• [WORK TO BE COMPLETED]: Once the pictures are set aside, transcribe the remaining data exactly.
________________________
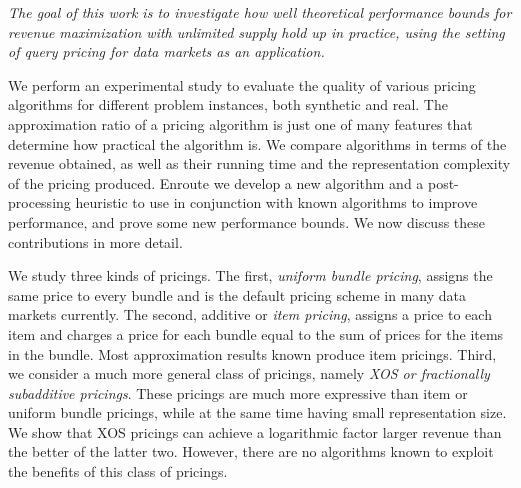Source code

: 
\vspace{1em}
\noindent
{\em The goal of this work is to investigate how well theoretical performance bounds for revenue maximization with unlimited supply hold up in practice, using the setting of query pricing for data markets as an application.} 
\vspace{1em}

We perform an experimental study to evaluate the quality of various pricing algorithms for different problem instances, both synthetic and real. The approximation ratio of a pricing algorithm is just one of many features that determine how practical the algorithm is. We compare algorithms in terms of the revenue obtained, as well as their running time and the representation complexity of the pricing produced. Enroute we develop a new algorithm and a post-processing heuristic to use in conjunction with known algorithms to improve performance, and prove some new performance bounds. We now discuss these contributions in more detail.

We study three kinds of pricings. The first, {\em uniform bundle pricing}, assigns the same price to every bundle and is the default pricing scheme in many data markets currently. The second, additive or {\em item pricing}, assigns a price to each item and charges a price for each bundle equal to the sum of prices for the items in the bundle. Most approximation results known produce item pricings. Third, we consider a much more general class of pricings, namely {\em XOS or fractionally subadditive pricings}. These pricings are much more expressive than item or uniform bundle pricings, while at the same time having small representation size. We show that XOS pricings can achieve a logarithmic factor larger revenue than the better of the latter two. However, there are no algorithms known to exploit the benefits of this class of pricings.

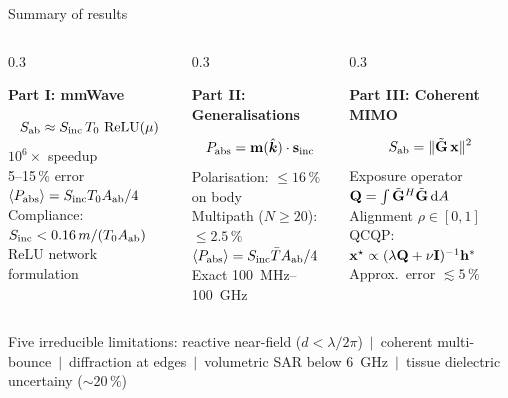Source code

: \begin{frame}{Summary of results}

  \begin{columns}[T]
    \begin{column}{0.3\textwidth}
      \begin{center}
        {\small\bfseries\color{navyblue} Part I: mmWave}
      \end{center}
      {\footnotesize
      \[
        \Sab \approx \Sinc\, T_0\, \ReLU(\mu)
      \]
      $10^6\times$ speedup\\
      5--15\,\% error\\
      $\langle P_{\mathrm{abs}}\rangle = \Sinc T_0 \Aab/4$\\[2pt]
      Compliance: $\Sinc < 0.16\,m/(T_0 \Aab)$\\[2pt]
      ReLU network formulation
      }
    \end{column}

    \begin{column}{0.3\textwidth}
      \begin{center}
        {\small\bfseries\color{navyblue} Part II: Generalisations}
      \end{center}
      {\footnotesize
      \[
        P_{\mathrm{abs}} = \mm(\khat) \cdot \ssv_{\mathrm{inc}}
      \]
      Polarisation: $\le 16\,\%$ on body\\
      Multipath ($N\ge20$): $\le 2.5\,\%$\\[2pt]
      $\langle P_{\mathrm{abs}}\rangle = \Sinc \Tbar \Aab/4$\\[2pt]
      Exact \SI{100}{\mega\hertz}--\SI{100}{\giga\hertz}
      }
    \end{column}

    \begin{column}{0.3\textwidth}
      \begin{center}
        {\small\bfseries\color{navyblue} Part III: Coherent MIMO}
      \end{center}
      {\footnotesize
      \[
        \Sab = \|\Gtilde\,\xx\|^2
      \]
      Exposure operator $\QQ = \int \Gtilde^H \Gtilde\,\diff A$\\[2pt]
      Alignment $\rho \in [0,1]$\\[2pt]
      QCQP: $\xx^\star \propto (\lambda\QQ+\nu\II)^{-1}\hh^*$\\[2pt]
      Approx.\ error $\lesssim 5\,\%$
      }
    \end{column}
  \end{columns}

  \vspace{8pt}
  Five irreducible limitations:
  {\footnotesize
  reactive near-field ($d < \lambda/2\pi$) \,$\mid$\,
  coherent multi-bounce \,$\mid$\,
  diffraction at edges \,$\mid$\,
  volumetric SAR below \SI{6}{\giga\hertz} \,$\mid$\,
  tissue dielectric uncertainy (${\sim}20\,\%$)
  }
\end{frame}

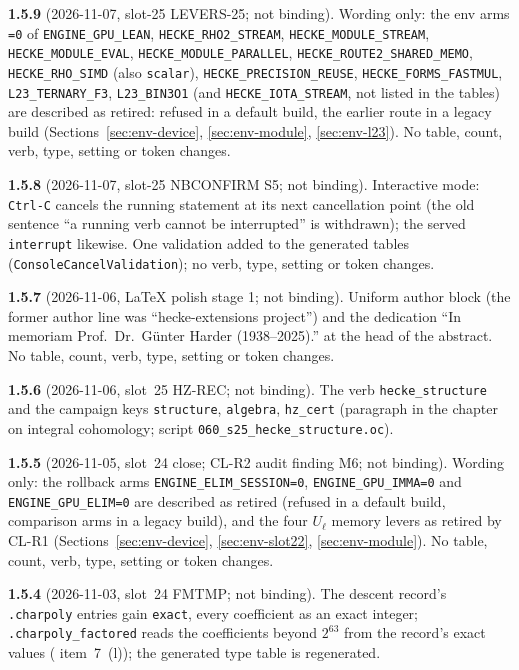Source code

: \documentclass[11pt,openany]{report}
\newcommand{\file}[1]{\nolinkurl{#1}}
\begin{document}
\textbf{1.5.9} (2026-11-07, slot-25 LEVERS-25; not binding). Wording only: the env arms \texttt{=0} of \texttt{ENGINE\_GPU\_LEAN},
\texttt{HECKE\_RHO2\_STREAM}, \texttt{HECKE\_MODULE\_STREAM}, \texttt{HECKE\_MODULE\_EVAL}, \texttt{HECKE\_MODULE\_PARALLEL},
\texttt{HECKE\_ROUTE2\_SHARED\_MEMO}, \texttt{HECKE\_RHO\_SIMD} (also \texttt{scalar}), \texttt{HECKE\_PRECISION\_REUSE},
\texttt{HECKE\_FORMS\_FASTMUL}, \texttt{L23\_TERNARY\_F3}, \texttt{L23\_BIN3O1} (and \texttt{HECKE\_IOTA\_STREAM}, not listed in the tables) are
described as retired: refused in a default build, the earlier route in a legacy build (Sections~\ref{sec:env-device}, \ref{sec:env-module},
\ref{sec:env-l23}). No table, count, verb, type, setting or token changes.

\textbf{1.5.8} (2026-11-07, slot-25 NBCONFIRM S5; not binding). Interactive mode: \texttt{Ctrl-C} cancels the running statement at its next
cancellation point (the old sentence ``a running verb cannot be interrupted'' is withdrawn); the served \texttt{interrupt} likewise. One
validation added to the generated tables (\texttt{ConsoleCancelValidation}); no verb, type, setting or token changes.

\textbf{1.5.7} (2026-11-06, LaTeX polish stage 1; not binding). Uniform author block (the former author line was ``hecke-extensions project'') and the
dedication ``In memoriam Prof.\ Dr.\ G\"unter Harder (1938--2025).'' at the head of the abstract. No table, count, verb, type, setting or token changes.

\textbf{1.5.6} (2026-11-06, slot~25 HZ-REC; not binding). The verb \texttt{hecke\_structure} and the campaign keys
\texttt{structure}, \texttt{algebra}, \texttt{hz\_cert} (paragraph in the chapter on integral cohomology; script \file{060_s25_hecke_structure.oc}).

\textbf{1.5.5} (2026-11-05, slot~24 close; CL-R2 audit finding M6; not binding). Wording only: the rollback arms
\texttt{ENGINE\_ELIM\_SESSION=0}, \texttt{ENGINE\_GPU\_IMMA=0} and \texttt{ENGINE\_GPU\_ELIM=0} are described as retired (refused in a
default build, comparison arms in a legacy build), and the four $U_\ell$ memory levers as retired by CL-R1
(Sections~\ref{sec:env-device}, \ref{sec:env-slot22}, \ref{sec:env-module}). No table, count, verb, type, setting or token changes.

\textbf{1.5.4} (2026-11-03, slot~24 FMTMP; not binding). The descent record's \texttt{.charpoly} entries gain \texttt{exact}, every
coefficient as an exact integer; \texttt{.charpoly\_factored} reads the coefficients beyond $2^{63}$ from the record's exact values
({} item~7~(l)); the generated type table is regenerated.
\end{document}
________________________
• [EXERCISE RESULT]:
Source code

: 
\vspace{1em}
\noindent
{\em The goal of this work is to investigate how well theoretical performance bounds for revenue maximization with unlimited supply hold up in practice, using the setting of query pricing for data markets as an application.} 
\vspace{1em}

We perform an experimental study to evaluate the quality of various pricing algorithms for different problem instances, both synthetic and real. The approximation ratio of a pricing algorithm is just one of many features that determine how practical the algorithm is. We compare algorithms in terms of the revenue obtained, as well as their running time and the representation complexity of the pricing produced. Enroute we develop a new algorithm and a post-processing heuristic to use in conjunction with known algorithms to improve performance, and prove some new performance bounds. We now discuss these contributions in more detail.

We study three kinds of pricings. The first, {\em uniform bundle pricing}, assigns the same price to every bundle and is the default pricing scheme in many data markets currently. The second, additive or {\em item pricing}, assigns a price to each item and charges a price for each bundle equal to the sum of prices for the items in the bundle. Most approximation results known produce item pricings. Third, we consider a much more general class of pricings, namely {\em XOS or fractionally subadditive pricings}. These pricings are much more expressive than item or uniform bundle pricings, while at the same time having small representation size. We show that XOS pricings can achieve a logarithmic factor larger revenue than the better of the latter two. However, there are no algorithms known to exploit the benefits of this class of pricings.

Source code

: \begin{frame}{Summary of results}

  \begin{columns}[T]
    \begin{column}{0.3\textwidth}
      \begin{center}
        {\small\bfseries\color{navyblue} Part I: mmWave}
      \end{center}
      {\footnotesize
      \[
        \Sab \approx \Sinc\, T_0\, \ReLU(\mu)
      \]
      $10^6\times$ speedup\\
      5--15\,\% error\\
      $\langle P_{\mathrm{abs}}\rangle = \Sinc T_0 \Aab/4$\\[2pt]
      Compliance: $\Sinc < 0.16\,m/(T_0 \Aab)$\\[2pt]
      ReLU network formulation
      }
    \end{column}

    \begin{column}{0.3\textwidth}
      \begin{center}
        {\small\bfseries\color{navyblue} Part II: Generalisations}
      \end{center}
      {\footnotesize
      \[
        P_{\mathrm{abs}} = \mm(\khat) \cdot \ssv_{\mathrm{inc}}
      \]
      Polarisation: $\le 16\,\%$ on body\\
      Multipath ($N\ge20$): $\le 2.5\,\%$\\[2pt]
      $\langle P_{\mathrm{abs}}\rangle = \Sinc \Tbar \Aab/4$\\[2pt]
      Exact \SI{100}{\mega\hertz}--\SI{100}{\giga\hertz}
      }
    \end{column}

    \begin{column}{0.3\textwidth}
      \begin{center}
        {\small\bfseries\color{navyblue} Part III: Coherent MIMO}
      \end{center}
      {\footnotesize
      \[
        \Sab = \|\Gtilde\,\xx\|^2
      \]
      Exposure operator $\QQ = \int \Gtilde^H \Gtilde\,\diff A$\\[2pt]
      Alignment $\rho \in [0,1]$\\[2pt]
      QCQP: $\xx^\star \propto (\lambda\QQ+\nu\II)^{-1}\hh^*$\\[2pt]
      Approx.\ error $\lesssim 5\,\%$
      }
    \end{column}
  \end{columns}

  \vspace{8pt}
  Five irreducible limitations:
  {\footnotesize
  reactive near-field ($d < \lambda/2\pi$) \,$\mid$\,
  coherent multi-bounce \,$\mid$\,
  diffraction at edges \,$\mid$\,
  volumetric SAR below \SI{6}{\giga\hertz} \,$\mid$\,
  tissue dielectric uncertainy (${\sim}20\,\%$)
  }
\end{frame}

Source code

: \documentclass[11pt,openany]{report}
\newcommand{\file}[1]{\nolinkurl{#1}}
\begin{document}
\textbf{1.5.9} (2026-11-07, slot-25 LEVERS-25; not binding). Wording only: the env arms \texttt{=0} of \texttt{ENGINE\_GPU\_LEAN},
\texttt{HECKE\_RHO2\_STREAM}, \texttt{HECKE\_MODULE\_STREAM}, \texttt{HECKE\_MODULE\_EVAL}, \texttt{HECKE\_MODULE\_PARALLEL},
\texttt{HECKE\_ROUTE2\_SHARED\_MEMO}, \texttt{HECKE\_RHO\_SIMD} (also \texttt{scalar}), \texttt{HECKE\_PRECISION\_REUSE},
\texttt{HECKE\_FORMS\_FASTMUL}, \texttt{L23\_TERNARY\_F3}, \texttt{L23\_BIN3O1} (and \texttt{HECKE\_IOTA\_STREAM}, not listed in the tables) are
described as retired: refused in a default build, the earlier route in a legacy build (Sections~\ref{sec:env-device}, \ref{sec:env-module},
\ref{sec:env-l23}). No table, count, verb, type, setting or token changes.

\textbf{1.5.8} (2026-11-07, slot-25 NBCONFIRM S5; not binding). Interactive mode: \texttt{Ctrl-C} cancels the running statement at its next
cancellation point (the old sentence ``a running verb cannot be interrupted'' is withdrawn); the served \texttt{interrupt} likewise. One
validation added to the generated tables (\texttt{ConsoleCancelValidation}); no verb, type, setting or token changes.

\textbf{1.5.7} (2026-11-06, LaTeX polish stage 1; not binding). Uniform author block (the former author line was ``hecke-extensions project'') and the
dedication ``In memoriam Prof.\ Dr.\ G\"unter Harder (1938--2025).'' at the head of the abstract. No table, count, verb, type, setting or token changes.

\textbf{1.5.6} (2026-11-06, slot~25 HZ-REC; not binding). The verb \texttt{hecke\_structure} and the campaign keys
\texttt{structure}, \texttt{algebra}, \texttt{hz\_cert} (paragraph in the chapter on integral cohomology; script \file{060_s25_hecke_structure.oc}).

\textbf{1.5.5} (2026-11-05, slot~24 close; CL-R2 audit finding M6; not binding). Wording only: the rollback arms
\texttt{ENGINE\_ELIM\_SESSION=0}, \texttt{ENGINE\_GPU\_IMMA=0} and \texttt{ENGINE\_GPU\_ELIM=0} are described as retired (refused in a
default build, comparison arms in a legacy build), and the four $U_\ell$ memory levers as retired by CL-R1
(Sections~\ref{sec:env-device}, \ref{sec:env-slot22}, \ref{sec:env-module}). No table, count, verb, type, setting or token changes.

\textbf{1.5.4} (2026-11-03, slot~24 FMTMP; not binding). The descent record's \texttt{.charpoly} entries gain \texttt{exact}, every
coefficient as an exact integer; \texttt{.charpoly\_factored} reads the coefficients beyond $2^{63}$ from the record's exact values
({} item~7~(l)); the generated type table is regenerated.
\end{document}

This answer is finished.